DESCRIPTION OF THE TASK. Copy everything in the listing below word for word, apart from any images.

AVAILABLE DATA.
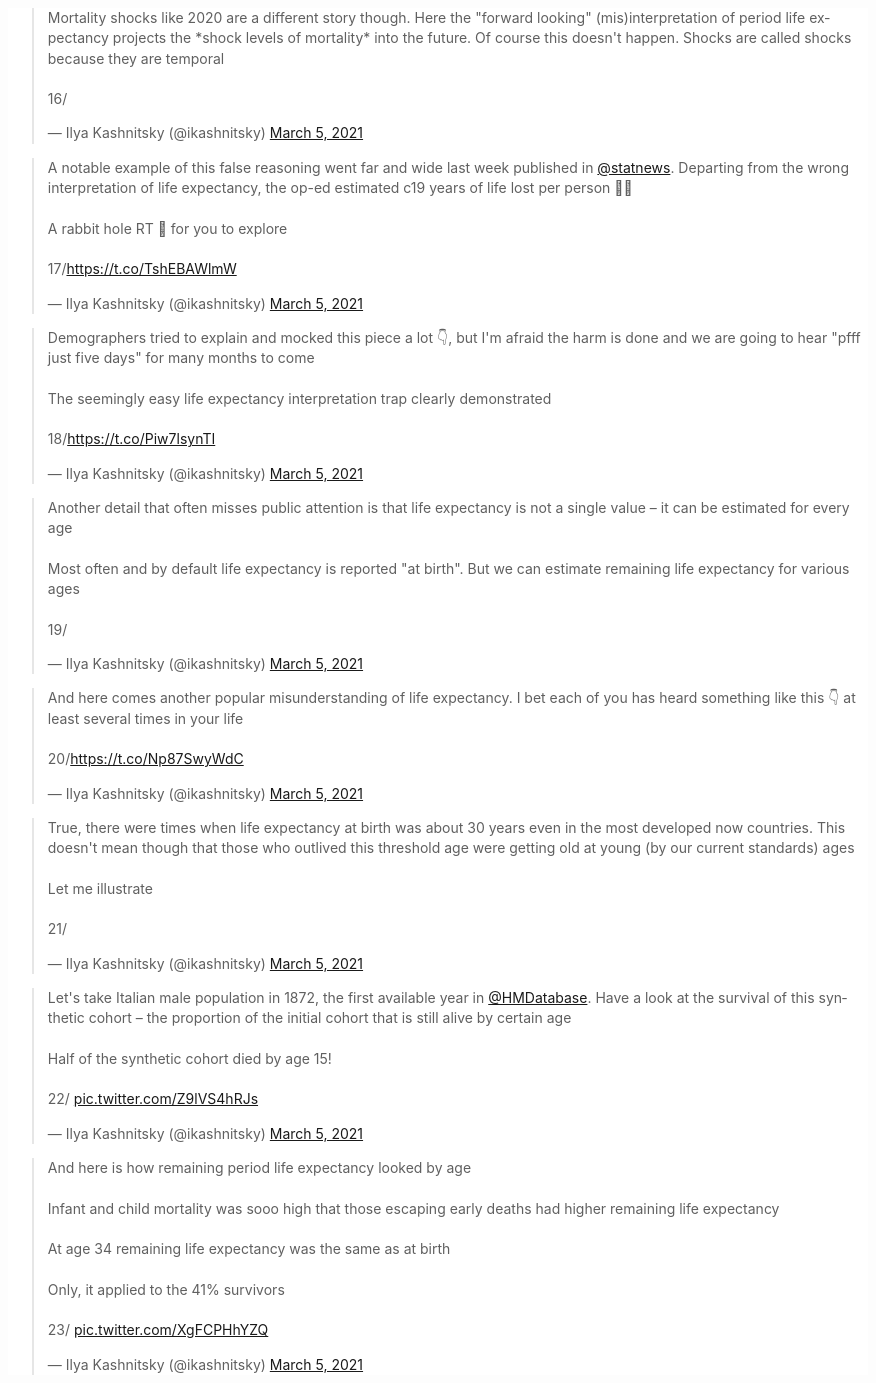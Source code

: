 <blockquote class="twitter-tweet" data-conversation="none" data-width="550" data-lang="en" data-theme="light"><p lang="en" dir="ltr">Mortality shocks like 2020 are a different story though. Here the &quot;forward looking&quot; (mis)interpretation of period life expectancy projects the *shock levels of mortality* into the future. Of course this doesn&#39;t happen. Shocks are called shocks because they are temporal<br><br>16/</p>&mdash; Ilya Kashnitsky (@ikashnitsky) <a href="https://twitter.com/ikashnitsky/status/1367856030315610120?ref_src=twsrc%5Etfw">March 5, 2021</a></blockquote>

<blockquote class="twitter-tweet" data-conversation="none" data-width="550" data-lang="en" data-theme="light"><p lang="en" dir="ltr">A notable example of this false reasoning went far and wide last week published in <a href="https://twitter.com/statnews?ref_src=twsrc%5Etfw">@statnews</a>. Departing from the wrong interpretation of life expectancy, the op-ed estimated c19 years of life lost per person 🤦‍♂️<br><br>A rabbit hole RT 🐇 for you to explore<br><br>17/<a href="https://t.co/TshEBAWlmW">https://t.co/TshEBAWlmW</a></p>&mdash; Ilya Kashnitsky (@ikashnitsky) <a href="https://twitter.com/ikashnitsky/status/1367856031292915717?ref_src=twsrc%5Etfw">March 5, 2021</a></blockquote>

<blockquote class="twitter-tweet" data-conversation="none" data-width="550" data-lang="en" data-theme="light"><p lang="en" dir="ltr">Demographers tried to explain and mocked this piece a lot 👇, but I&#39;m afraid the harm is done and we are going to hear &quot;pfff just five days&quot; for many months to come<br><br>The seemingly easy life expectancy interpretation trap clearly demonstrated<br><br>18/<a href="https://t.co/Piw7lsynTI">https://t.co/Piw7lsynTI</a></p>&mdash; Ilya Kashnitsky (@ikashnitsky) <a href="https://twitter.com/ikashnitsky/status/1367856032710557697?ref_src=twsrc%5Etfw">March 5, 2021</a></blockquote>

<blockquote class="twitter-tweet" data-conversation="none" data-width="550" data-lang="en" data-theme="light"><p lang="en" dir="ltr">Another detail that often misses public attention is that life expectancy is not a single value – it can be estimated for every age<br><br>Most often and by default life expectancy is reported &quot;at birth&quot;. But we can estimate remaining life expectancy for various ages<br><br>19/</p>&mdash; Ilya Kashnitsky (@ikashnitsky) <a href="https://twitter.com/ikashnitsky/status/1367856034111488001?ref_src=twsrc%5Etfw">March 5, 2021</a></blockquote>

<blockquote class="twitter-tweet" data-conversation="none" data-width="550" data-lang="en" data-theme="light"><p lang="en" dir="ltr">And here comes another popular misunderstanding of life expectancy. I bet each of you has heard something like this 👇 at least several times in your life<br><br>20/<a href="https://t.co/Np87SwyWdC">https://t.co/Np87SwyWdC</a></p>&mdash; Ilya Kashnitsky (@ikashnitsky) <a href="https://twitter.com/ikashnitsky/status/1367856035780849674?ref_src=twsrc%5Etfw">March 5, 2021</a></blockquote>

<blockquote class="twitter-tweet" data-conversation="none" data-width="550" data-lang="en" data-theme="light"><p lang="en" dir="ltr">True, there were times when life expectancy at birth was about 30 years even in the most developed now countries. This doesn&#39;t mean though that those who outlived this threshold age were getting old at young (by our current standards) ages<br><br>Let me illustrate<br><br>21/</p>&mdash; Ilya Kashnitsky (@ikashnitsky) <a href="https://twitter.com/ikashnitsky/status/1367856037211045890?ref_src=twsrc%5Etfw">March 5, 2021</a></blockquote>

<blockquote class="twitter-tweet" data-conversation="none" data-width="550" data-lang="en" data-theme="light"><p lang="en" dir="ltr">Let&#39;s take Italian male population in 1872, the first available year in <a href="https://twitter.com/HMDatabase?ref_src=twsrc%5Etfw">@HMDatabase</a>. Have a look at the survival of this synthetic cohort – the proportion of the initial cohort that is still alive by certain age<br><br>Half of the synthetic cohort died by age 15!<br><br>22/ <a href="https://t.co/Z9lVS4hRJs">pic.twitter.com/Z9lVS4hRJs</a></p>&mdash; Ilya Kashnitsky (@ikashnitsky) <a href="https://twitter.com/ikashnitsky/status/1367856041682157573?ref_src=twsrc%5Etfw">March 5, 2021</a></blockquote>

<blockquote class="twitter-tweet" data-conversation="none" data-width="550" data-lang="en" data-theme="light"><p lang="en" dir="ltr">And here is how remaining period life expectancy looked by age<br><br>Infant and child mortality was sooo high that those escaping early deaths had higher remaining life expectancy<br><br>At age 34 remaining life expectancy was the same as at birth<br><br>Only, it applied to the 41% survivors<br><br>23/ <a href="https://t.co/XgFCPHhYZQ">pic.twitter.com/XgFCPHhYZQ</a></p>&mdash; Ilya Kashnitsky (@ikashnitsky) <a href="https://twitter.com/ikashnitsky/status/1367856046774104070?ref_src=twsrc%5Etfw">March 5, 2021</a></blockquote>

EXERCISE RESPONSE.
Source code

: <blockquote class="twitter-tweet" data-conversation="none" data-width="550" data-lang="en" data-theme="light"><p lang="en" dir="ltr">Mortality shocks like 2020 are a different story though. Here the &quot;forward looking&quot; (mis)interpretation of period life expectancy projects the *shock levels of mortality* into the future. Of course this doesn&#39;t happen. Shocks are called shocks because they are temporal<br><br>16/</p>&mdash; Ilya Kashnitsky (@ikashnitsky) <a href="https://twitter.com/ikashnitsky/status/1367856030315610120?ref_src=twsrc%5Etfw">March 5, 2021</a></blockquote>

<blockquote class="twitter-tweet" data-conversation="none" data-width="550" data-lang="en" data-theme="light"><p lang="en" dir="ltr">A notable example of this false reasoning went far and wide last week published in <a href="https://twitter.com/statnews?ref_src=twsrc%5Etfw">@statnews</a>. Departing from the wrong interpretation of life expectancy, the op-ed estimated c19 years of life lost per person 🤦‍♂️<br><br>A rabbit hole RT 🐇 for you to explore<br><br>17/<a href="https://t.co/TshEBAWlmW">https://t.co/TshEBAWlmW</a></p>&mdash; Ilya Kashnitsky (@ikashnitsky) <a href="https://twitter.com/ikashnitsky/status/1367856031292915717?ref_src=twsrc%5Etfw">March 5, 2021</a></blockquote>

<blockquote class="twitter-tweet" data-conversation="none" data-width="550" data-lang="en" data-theme="light"><p lang="en" dir="ltr">Demographers tried to explain and mocked this piece a lot 👇, but I&#39;m afraid the harm is done and we are going to hear &quot;pfff just five days&quot; for many months to come<br><br>The seemingly easy life expectancy interpretation trap clearly demonstrated<br><br>18/<a href="https://t.co/Piw7lsynTI">https://t.co/Piw7lsynTI</a></p>&mdash; Ilya Kashnitsky (@ikashnitsky) <a href="https://twitter.com/ikashnitsky/status/1367856032710557697?ref_src=twsrc%5Etfw">March 5, 2021</a></blockquote>

<blockquote class="twitter-tweet" data-conversation="none" data-width="550" data-lang="en" data-theme="light"><p lang="en" dir="ltr">Another detail that often misses public attention is that life expectancy is not a single value – it can be estimated for every age<br><br>Most often and by default life expectancy is reported &quot;at birth&quot;. But we can estimate remaining life expectancy for various ages<br><br>19/</p>&mdash; Ilya Kashnitsky (@ikashnitsky) <a href="https://twitter.com/ikashnitsky/status/1367856034111488001?ref_src=twsrc%5Etfw">March 5, 2021</a></blockquote>

<blockquote class="twitter-tweet" data-conversation="none" data-width="550" data-lang="en" data-theme="light"><p lang="en" dir="ltr">And here comes another popular misunderstanding of life expectancy. I bet each of you has heard something like this 👇 at least several times in your life<br><br>20/<a href="https://t.co/Np87SwyWdC">https://t.co/Np87SwyWdC</a></p>&mdash; Ilya Kashnitsky (@ikashnitsky) <a href="https://twitter.com/ikashnitsky/status/1367856035780849674?ref_src=twsrc%5Etfw">March 5, 2021</a></blockquote>

<blockquote class="twitter-tweet" data-conversation="none" data-width="550" data-lang="en" data-theme="light"><p lang="en" dir="ltr">True, there were times when life expectancy at birth was about 30 years even in the most developed now countries. This doesn&#39;t mean though that those who outlived this threshold age were getting old at young (by our current standards) ages<br><br>Let me illustrate<br><br>21/</p>&mdash; Ilya Kashnitsky (@ikashnitsky) <a href="https://twitter.com/ikashnitsky/status/1367856037211045890?ref_src=twsrc%5Etfw">March 5, 2021</a></blockquote>

<blockquote class="twitter-tweet" data-conversation="none" data-width="550" data-lang="en" data-theme="light"><p lang="en" dir="ltr">Let&#39;s take Italian male population in 1872, the first available year in <a href="https://twitter.com/HMDatabase?ref_src=twsrc%5Etfw">@HMDatabase</a>. Have a look at the survival of this synthetic cohort – the proportion of the initial cohort that is still alive by certain age<br><br>Half of the synthetic cohort died by age 15!<br><br>22/ <a href="https://t.co/Z9lVS4hRJs">pic.twitter.com/Z9lVS4hRJs</a></p>&mdash; Ilya Kashnitsky (@ikashnitsky) <a href="https://twitter.com/ikashnitsky/status/1367856041682157573?ref_src=twsrc%5Etfw">March 5, 2021</a></blockquote>

<blockquote class="twitter-tweet" data-conversation="none" data-width="550" data-lang="en" data-theme="light"><p lang="en" dir="ltr">And here is how remaining period life expectancy looked by age<br><br>Infant and child mortality was sooo high that those escaping early deaths had higher remaining life expectancy<br><br>At age 34 remaining life expectancy was the same as at birth<br><br>Only, it applied to the 41% survivors<br><br>23/ <a href="https://t.co/XgFCPHhYZQ">pic.twitter.com/XgFCPHhYZQ</a></p>&mdash; Ilya Kashnitsky (@ikashnitsky) <a href="https://twitter.com/ikashnitsky/status/1367856046774104070?ref_src=twsrc%5Etfw">March 5, 2021</a></blockquote>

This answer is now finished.